§ Activity
Each line below containing the word "ARESPEAR" needs to be shown.

§ Pictures paired with source code
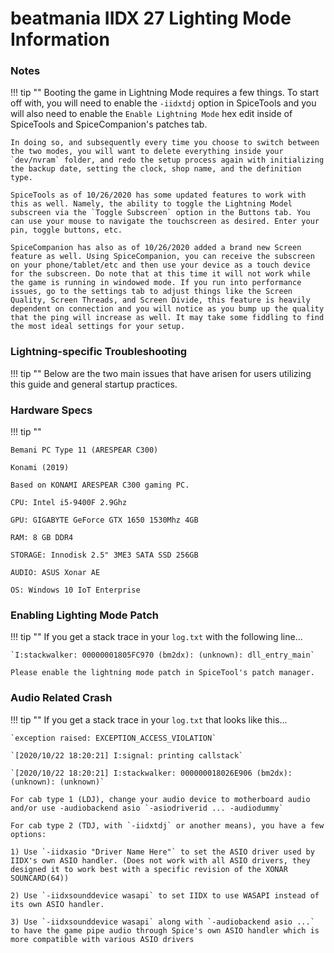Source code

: # beatmania IIDX 27 Lighting Mode Information
	
### Notes

!!! tip ""
	Booting the game in Lightning Mode requires a few things. To start off with, you will need to enable the `-iidxtdj` option in SpiceTools and you will also need to enable the `Enable Lightning Mode` hex edit inside of SpiceTools and SpiceCompanion's patches tab.

	In doing so, and subsequently every time you choose to switch between the two modes, you will want to delete everything inside your `dev/nvram` folder, and redo the setup process again with initializing the backup date, setting the clock, shop name, and the definition type.

	SpiceTools as of 10/26/2020 has some updated features to work with this as well. Namely, the ability to toggle the Lightning Model subscreen via the `Toggle Subscreen` option in the Buttons tab. You can use your mouse to navigate the touchscreen as desired. Enter your pin, toggle buttons, etc.

	SpiceCompanion has also as of 10/26/2020 added a brand new Screen feature as well. Using SpiceCompanion, you can receive the subscreen on your phone/tablet/etc and then use your device as a touch device for the subscreen. Do note that at this time it will not work while the game is running in windowed mode. If you run into performance issues, go to the settings tab to adjust things like the Screen Quality, Screen Threads, and Screen Divide, this feature is heavily dependent on connection and you will notice as you bump up the quality that the ping will increase as well. It may take some fiddling to find the most ideal settings for your setup.

### Lightning-specific Troubleshooting

!!! tip ""
	Below are the two main issues that have arisen for users utilizing this guide and general startup practices.

### Hardware Specs

!!! tip ""

	Bemani PC Type 11 (ARESPEAR C300)

	Konami (2019)

	Based on KONAMI ARESPEAR C300 gaming PC.

	CPU: Intel i5-9400F 2.9Ghz

	GPU: GIGABYTE GeForce GTX 1650 1530Mhz 4GB

	RAM: 8 GB DDR4

	STORAGE: Innodisk 2.5" 3ME3 SATA SSD 256GB

	AUDIO: ASUS Xonar AE

	OS: Windows 10 IoT Enterprise

### Enabling Lighting Mode Patch

!!! tip ""
	If you get a stack trace in your `log.txt` with the following line...

	`I:stackwalker: 00000001805FC970 (bm2dx): (unknown): dll_entry_main`

	Please enable the lightning mode patch in SpiceTool's patch manager.

### Audio Related Crash

!!! tip ""
	If you get a stack trace in your `log.txt` that looks like this...

	`exception raised: EXCEPTION_ACCESS_VIOLATION`

	`[2020/10/22 18:20:21] I:signal: printing callstack`

	`[2020/10/22 18:20:21] I:stackwalker: 000000018026E906 (bm2dx): (unknown): (unknown)`

	For cab type 1 (LDJ), change your audio device to motherboard audio and/or use -audiobackend asio `-asiodriverid ... -audiodummy`

	For cab type 2 (TDJ, with `-iidxtdj` or another means), you have a few options:

	1) Use `-iidxasio "Driver Name Here"` to set the ASIO driver used by IIDX's own ASIO handler. (Does not work with all ASIO drivers, they designed it to work best with a specific revision of the XONAR SOUNCARD(64))

	2) Use `-iidxsounddevice wasapi` to set IIDX to use WASAPI instead of its own ASIO handler.

	3) Use `-iidxsounddevice wasapi` along with `-audiobackend asio ...` to have the game pipe audio through Spice's own ASIO handler which is more compatible with various ASIO drivers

§ Answer area
	Bemani PC Type 11 (ARESPEAR C300)
	Based on KONAMI ARESPEAR C300 gaming PC.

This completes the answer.